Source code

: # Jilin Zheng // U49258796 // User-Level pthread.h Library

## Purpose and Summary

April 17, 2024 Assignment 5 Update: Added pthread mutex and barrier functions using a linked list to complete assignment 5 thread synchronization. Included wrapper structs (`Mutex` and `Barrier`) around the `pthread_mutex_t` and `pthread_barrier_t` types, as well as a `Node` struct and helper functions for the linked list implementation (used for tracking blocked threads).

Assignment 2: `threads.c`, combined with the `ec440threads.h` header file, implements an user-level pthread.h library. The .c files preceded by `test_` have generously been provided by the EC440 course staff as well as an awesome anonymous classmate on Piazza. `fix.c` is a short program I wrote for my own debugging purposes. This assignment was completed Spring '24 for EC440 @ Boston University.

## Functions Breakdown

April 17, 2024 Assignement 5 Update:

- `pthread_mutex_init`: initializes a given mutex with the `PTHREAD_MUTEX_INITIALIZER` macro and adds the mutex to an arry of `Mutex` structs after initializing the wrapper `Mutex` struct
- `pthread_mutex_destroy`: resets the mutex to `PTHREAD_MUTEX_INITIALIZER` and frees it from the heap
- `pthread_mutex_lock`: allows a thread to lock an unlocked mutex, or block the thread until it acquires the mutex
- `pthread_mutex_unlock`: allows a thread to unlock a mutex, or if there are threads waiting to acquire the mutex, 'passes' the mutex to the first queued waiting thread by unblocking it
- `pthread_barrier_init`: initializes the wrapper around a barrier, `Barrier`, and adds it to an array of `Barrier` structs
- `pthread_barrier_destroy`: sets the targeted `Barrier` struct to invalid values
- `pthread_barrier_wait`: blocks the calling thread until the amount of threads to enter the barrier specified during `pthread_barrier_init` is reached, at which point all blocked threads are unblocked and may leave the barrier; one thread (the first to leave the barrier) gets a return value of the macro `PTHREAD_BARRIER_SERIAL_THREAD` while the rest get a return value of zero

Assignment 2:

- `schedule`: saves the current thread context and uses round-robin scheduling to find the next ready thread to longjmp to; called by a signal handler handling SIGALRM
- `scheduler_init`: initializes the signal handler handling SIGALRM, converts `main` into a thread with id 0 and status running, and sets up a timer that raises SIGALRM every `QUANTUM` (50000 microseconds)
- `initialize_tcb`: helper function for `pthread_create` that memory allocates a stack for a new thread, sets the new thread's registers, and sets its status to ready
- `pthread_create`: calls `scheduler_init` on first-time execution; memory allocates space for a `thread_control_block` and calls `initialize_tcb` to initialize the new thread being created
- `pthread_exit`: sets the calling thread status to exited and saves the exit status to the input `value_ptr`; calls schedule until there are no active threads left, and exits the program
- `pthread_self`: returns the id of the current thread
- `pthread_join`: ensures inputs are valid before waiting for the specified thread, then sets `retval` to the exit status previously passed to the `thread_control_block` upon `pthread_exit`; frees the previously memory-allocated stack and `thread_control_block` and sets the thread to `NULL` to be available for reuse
* * *
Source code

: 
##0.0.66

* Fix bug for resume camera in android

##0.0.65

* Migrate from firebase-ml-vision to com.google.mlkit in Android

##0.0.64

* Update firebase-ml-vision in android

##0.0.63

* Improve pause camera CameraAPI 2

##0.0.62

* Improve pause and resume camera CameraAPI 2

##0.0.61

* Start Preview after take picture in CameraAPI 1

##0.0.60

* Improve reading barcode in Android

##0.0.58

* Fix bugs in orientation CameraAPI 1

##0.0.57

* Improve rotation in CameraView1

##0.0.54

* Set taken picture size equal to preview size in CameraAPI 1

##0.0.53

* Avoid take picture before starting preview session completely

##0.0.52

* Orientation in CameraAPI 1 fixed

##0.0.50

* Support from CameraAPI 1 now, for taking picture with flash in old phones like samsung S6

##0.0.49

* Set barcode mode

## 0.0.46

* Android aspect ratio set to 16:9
--
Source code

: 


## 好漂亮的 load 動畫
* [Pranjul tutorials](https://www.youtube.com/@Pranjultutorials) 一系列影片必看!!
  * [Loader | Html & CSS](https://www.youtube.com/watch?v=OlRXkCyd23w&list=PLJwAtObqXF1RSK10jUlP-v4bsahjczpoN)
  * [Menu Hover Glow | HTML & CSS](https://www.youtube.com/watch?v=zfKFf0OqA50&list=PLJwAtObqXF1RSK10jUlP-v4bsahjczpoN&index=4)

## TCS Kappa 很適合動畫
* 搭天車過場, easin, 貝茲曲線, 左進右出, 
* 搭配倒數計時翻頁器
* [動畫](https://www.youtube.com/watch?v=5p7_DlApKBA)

- WHAT IS BEING ASKED
The exact lines of the material above starting at the one that contains "## Purpose and Summary" and ending at the one that contains "initializes a given" are what to retype; leave out everything else.

- SOLVED PROBLEM
## Purpose and Summary

April 17, 2024 Assignment 5 Update: Added pthread mutex and barrier functions using a linked list to complete assignment 5 thread synchronization. Included wrapper structs (`Mutex` and `Barrier`) around the `pthread_mutex_t` and `pthread_barrier_t` types, as well as a `Node` struct and helper functions for the linked list implementation (used for tracking blocked threads).

Assignment 2: `threads.c`, combined with the `ec440threads.h` header file, implements an user-level pthread.h library. The .c files preceded by `test_` have generously been provided by the EC440 course staff as well as an awesome anonymous classmate on Piazza. `fix.c` is a short program I wrote for my own debugging purposes. This assignment was completed Spring '24 for EC440 @ Boston University.

## Functions Breakdown

April 17, 2024 Assignement 5 Update:

- `pthread_mutex_init`: initializes a given mutex with the `PTHREAD_MUTEX_INITIALIZER` macro and adds the mutex to an arry of `Mutex` structs after initializing the wrapper `Mutex` struct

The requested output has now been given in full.